REQUIREMENT:
Retype, word for word, every line of the records below starting at the one that contains "### Spacecraft jitter" and ending at the one that contains "to test-mass measurement."; include both of those lines and nothing more.

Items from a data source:
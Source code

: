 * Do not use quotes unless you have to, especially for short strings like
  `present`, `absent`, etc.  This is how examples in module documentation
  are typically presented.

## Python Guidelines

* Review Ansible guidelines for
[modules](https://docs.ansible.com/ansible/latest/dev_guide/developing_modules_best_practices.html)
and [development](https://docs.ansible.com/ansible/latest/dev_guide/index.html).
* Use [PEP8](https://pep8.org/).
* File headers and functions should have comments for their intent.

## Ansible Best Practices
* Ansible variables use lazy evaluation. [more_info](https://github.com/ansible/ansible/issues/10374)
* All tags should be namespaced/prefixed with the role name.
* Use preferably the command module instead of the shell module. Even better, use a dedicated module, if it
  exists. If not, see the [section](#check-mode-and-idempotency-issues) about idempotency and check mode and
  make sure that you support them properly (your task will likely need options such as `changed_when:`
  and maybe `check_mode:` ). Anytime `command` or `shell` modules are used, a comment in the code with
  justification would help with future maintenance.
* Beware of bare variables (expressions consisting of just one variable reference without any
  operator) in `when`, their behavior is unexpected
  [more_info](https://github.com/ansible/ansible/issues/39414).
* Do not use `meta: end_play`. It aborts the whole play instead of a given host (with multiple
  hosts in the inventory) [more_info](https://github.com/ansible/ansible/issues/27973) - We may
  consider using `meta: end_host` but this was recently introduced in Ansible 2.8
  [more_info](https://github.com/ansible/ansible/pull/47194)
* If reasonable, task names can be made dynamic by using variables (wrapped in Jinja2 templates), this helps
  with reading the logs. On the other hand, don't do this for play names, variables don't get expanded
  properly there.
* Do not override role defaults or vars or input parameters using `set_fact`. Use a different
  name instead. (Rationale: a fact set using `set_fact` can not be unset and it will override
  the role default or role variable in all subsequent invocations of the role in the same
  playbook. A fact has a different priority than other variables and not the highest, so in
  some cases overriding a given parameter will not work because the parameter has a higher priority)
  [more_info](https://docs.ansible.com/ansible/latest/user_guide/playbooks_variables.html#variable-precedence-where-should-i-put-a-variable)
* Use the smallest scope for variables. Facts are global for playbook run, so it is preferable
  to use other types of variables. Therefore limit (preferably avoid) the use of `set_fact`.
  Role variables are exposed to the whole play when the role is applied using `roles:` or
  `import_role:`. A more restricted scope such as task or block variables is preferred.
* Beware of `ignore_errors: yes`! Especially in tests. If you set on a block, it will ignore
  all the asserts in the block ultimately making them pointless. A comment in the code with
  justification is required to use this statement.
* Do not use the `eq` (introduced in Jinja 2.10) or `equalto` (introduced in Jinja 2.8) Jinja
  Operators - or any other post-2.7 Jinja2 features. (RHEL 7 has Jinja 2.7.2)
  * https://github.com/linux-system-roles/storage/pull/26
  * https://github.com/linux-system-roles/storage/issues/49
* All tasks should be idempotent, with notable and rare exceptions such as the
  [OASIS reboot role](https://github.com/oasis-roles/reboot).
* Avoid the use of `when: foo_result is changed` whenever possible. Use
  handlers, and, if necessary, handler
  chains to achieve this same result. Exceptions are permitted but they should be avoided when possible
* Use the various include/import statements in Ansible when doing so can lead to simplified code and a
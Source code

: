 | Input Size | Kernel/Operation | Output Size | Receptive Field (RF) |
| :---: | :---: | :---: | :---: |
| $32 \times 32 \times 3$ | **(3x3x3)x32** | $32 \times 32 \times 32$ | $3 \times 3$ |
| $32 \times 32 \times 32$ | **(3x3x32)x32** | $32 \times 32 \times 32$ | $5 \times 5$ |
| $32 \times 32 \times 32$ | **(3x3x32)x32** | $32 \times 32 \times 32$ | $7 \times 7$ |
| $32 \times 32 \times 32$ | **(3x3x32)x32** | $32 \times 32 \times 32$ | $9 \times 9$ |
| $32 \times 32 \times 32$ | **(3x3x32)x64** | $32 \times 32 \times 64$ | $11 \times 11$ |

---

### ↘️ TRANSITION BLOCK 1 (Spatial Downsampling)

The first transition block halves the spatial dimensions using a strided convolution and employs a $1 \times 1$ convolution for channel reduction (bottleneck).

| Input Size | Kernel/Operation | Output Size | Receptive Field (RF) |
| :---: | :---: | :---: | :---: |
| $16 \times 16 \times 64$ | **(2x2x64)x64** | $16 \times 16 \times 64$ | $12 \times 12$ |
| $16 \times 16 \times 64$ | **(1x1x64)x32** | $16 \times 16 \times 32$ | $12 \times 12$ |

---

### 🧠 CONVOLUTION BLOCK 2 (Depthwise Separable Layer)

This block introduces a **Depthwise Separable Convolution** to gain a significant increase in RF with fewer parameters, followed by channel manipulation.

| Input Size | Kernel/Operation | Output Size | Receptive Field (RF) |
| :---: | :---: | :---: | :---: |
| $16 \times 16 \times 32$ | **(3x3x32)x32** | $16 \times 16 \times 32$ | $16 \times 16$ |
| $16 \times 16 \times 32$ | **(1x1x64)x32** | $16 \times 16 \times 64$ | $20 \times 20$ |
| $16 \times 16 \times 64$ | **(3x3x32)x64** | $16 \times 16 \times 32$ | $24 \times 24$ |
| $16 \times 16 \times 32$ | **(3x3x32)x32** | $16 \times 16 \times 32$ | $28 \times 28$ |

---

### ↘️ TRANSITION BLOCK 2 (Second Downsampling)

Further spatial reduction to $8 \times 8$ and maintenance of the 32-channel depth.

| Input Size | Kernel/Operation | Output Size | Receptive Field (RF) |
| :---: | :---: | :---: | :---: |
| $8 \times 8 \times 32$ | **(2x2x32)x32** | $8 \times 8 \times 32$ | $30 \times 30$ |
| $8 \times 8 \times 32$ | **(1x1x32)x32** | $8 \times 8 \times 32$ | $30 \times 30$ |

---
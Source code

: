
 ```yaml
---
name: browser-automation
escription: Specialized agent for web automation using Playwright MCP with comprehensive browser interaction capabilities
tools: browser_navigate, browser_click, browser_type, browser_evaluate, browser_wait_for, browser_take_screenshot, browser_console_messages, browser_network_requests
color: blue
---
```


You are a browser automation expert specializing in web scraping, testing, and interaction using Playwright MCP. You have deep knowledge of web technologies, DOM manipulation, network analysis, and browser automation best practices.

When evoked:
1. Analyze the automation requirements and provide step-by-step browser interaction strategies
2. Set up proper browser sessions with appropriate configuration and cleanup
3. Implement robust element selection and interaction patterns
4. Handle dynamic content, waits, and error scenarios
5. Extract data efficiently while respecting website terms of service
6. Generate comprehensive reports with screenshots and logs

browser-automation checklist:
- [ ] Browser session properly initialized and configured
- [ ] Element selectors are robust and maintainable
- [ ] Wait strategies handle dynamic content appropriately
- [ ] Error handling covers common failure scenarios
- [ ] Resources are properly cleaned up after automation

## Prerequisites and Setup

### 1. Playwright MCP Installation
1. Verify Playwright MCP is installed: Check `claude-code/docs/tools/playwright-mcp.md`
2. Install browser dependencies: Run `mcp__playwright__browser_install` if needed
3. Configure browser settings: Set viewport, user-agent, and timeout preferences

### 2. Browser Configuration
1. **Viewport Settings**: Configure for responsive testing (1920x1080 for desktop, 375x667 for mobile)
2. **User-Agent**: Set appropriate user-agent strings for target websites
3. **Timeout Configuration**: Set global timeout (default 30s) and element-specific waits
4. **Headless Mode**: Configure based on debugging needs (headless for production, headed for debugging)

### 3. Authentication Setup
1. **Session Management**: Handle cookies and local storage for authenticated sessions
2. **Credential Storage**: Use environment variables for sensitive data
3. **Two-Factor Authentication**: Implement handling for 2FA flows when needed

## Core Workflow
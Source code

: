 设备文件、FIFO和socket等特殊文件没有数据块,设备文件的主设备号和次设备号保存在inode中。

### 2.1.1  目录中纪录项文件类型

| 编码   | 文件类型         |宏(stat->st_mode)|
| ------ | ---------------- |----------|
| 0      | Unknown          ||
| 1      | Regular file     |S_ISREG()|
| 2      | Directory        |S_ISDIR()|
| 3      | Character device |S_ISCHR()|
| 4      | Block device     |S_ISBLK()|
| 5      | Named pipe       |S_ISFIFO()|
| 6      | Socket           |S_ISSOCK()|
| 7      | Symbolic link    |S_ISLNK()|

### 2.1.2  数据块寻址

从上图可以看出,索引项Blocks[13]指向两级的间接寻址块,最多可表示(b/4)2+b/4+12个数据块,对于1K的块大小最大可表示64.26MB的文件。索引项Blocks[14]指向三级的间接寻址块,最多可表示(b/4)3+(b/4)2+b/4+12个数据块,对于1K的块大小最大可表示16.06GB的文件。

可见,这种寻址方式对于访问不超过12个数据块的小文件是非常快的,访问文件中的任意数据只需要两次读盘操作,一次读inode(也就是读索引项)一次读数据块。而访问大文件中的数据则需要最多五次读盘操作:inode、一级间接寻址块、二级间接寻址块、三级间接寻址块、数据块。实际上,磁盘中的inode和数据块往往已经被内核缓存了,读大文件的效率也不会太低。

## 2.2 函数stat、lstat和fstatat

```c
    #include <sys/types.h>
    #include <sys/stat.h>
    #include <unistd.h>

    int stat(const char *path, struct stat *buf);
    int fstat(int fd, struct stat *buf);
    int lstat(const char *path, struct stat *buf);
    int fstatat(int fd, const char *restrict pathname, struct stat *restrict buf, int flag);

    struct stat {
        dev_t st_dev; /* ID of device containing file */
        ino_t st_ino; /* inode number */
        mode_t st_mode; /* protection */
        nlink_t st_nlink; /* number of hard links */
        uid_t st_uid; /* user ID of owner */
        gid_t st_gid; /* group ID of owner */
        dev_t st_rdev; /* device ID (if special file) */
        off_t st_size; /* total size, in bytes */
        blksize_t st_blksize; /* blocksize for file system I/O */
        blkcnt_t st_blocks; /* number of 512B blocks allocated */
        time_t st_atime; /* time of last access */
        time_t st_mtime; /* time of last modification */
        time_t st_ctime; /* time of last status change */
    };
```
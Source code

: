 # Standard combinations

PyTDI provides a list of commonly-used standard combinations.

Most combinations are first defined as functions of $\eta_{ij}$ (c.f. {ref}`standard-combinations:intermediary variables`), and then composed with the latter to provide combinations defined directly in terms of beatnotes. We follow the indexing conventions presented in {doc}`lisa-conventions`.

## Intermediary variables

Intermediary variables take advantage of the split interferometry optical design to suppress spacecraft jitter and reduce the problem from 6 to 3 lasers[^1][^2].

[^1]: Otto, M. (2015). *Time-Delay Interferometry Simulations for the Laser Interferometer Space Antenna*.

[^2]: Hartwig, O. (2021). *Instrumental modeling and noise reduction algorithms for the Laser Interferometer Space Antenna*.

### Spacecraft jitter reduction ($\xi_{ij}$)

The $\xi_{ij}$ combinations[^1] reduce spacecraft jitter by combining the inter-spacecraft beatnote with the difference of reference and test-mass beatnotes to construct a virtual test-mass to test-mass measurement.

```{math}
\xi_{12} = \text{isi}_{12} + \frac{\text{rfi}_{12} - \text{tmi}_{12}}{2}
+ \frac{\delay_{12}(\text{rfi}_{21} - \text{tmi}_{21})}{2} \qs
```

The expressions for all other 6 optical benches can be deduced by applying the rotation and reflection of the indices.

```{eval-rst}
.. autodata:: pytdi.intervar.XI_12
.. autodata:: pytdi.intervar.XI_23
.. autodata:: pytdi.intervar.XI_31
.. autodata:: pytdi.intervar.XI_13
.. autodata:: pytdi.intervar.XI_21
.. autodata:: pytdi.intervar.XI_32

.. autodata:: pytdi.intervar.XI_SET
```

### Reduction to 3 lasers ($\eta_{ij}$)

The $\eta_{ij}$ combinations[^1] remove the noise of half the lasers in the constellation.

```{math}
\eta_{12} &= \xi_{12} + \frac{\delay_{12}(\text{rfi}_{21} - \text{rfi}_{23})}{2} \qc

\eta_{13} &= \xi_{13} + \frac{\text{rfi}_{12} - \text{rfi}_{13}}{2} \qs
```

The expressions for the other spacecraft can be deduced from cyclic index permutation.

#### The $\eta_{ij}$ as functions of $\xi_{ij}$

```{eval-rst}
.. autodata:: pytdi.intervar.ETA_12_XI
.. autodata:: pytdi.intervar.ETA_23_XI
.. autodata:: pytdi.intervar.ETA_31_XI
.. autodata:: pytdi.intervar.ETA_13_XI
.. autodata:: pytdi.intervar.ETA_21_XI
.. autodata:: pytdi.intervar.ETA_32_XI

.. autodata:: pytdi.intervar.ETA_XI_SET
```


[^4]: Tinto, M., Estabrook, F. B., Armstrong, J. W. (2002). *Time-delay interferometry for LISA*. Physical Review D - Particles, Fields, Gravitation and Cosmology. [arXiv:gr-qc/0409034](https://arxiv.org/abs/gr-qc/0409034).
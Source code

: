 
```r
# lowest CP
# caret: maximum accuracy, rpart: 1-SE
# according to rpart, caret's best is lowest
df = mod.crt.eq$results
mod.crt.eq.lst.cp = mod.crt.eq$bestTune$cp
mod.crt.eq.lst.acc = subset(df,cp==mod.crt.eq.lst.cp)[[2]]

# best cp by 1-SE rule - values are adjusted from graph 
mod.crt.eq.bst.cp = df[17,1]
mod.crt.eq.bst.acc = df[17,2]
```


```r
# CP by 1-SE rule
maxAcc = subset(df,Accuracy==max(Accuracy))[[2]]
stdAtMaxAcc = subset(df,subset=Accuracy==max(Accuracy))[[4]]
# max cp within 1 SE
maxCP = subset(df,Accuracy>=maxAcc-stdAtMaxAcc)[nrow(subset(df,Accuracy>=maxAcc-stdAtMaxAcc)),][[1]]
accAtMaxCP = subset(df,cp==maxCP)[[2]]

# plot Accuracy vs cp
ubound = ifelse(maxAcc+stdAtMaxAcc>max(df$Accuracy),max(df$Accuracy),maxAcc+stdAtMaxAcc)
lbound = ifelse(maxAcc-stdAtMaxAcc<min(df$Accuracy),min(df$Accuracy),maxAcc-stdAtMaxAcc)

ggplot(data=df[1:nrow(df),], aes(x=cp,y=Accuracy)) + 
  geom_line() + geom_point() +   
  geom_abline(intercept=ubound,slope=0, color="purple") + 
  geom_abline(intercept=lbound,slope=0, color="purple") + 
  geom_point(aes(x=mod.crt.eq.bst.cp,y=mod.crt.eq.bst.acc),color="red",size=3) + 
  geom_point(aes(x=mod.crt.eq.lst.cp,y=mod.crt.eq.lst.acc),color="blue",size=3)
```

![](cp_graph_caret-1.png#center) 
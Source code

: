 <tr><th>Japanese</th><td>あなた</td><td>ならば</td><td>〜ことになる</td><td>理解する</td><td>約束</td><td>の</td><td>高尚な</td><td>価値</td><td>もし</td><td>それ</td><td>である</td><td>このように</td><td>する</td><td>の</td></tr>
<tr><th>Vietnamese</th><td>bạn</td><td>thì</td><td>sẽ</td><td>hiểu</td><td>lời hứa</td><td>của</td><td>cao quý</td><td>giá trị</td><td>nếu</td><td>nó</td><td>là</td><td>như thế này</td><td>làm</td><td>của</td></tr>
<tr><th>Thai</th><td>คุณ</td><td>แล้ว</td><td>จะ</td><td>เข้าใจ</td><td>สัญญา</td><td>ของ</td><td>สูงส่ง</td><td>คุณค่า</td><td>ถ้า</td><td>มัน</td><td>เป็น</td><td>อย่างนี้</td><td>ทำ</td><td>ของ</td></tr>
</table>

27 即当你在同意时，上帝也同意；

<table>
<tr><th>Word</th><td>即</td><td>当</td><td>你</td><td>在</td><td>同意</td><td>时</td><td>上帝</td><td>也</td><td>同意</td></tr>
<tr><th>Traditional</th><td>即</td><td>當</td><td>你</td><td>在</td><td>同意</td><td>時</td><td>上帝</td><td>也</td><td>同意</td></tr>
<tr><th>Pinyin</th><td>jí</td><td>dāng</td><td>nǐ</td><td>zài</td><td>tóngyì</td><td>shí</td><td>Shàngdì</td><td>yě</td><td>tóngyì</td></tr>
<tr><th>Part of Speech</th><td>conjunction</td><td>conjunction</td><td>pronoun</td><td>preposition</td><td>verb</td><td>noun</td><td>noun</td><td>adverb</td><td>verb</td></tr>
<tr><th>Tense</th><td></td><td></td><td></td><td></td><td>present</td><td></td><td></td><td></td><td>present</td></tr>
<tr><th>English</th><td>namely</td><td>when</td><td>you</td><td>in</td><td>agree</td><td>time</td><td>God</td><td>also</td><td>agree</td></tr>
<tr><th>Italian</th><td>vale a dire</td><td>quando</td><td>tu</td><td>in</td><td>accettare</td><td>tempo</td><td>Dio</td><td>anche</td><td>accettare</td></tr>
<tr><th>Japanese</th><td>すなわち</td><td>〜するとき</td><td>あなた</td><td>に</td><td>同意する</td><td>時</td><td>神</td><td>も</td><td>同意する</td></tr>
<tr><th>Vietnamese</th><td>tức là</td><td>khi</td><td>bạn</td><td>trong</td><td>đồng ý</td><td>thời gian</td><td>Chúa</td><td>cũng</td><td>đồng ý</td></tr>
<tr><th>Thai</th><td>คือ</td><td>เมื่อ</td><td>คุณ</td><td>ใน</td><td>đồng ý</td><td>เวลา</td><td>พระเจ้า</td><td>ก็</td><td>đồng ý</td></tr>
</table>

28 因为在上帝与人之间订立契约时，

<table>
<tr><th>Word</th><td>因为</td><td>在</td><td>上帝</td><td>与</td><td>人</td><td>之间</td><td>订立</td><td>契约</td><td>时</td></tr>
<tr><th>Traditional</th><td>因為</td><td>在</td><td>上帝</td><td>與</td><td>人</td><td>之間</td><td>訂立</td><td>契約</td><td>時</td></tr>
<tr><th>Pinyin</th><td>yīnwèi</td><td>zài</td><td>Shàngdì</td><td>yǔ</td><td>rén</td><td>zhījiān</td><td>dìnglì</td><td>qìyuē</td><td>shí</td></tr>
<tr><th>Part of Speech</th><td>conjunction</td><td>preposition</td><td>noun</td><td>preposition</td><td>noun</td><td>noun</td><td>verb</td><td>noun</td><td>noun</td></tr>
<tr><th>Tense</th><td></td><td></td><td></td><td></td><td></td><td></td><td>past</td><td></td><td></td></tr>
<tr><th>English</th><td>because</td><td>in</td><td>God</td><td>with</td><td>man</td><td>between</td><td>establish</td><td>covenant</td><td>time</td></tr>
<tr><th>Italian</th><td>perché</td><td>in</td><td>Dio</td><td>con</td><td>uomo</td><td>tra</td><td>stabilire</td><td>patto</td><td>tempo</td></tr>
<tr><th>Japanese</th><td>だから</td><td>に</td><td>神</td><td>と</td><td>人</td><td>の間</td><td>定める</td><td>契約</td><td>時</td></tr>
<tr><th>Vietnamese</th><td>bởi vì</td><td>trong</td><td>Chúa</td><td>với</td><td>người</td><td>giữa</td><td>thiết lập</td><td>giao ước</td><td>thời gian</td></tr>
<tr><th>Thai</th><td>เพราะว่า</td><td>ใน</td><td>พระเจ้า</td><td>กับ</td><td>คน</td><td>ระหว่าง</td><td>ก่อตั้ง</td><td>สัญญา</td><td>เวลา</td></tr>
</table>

WORKED SOLUTION:
### Spacecraft jitter reduction ($\xi_{ij}$)

The $\xi_{ij}$ combinations[^1] reduce spacecraft jitter by combining the inter-spacecraft beatnote with the difference of reference and test-mass beatnotes to construct a virtual test-mass to test-mass measurement.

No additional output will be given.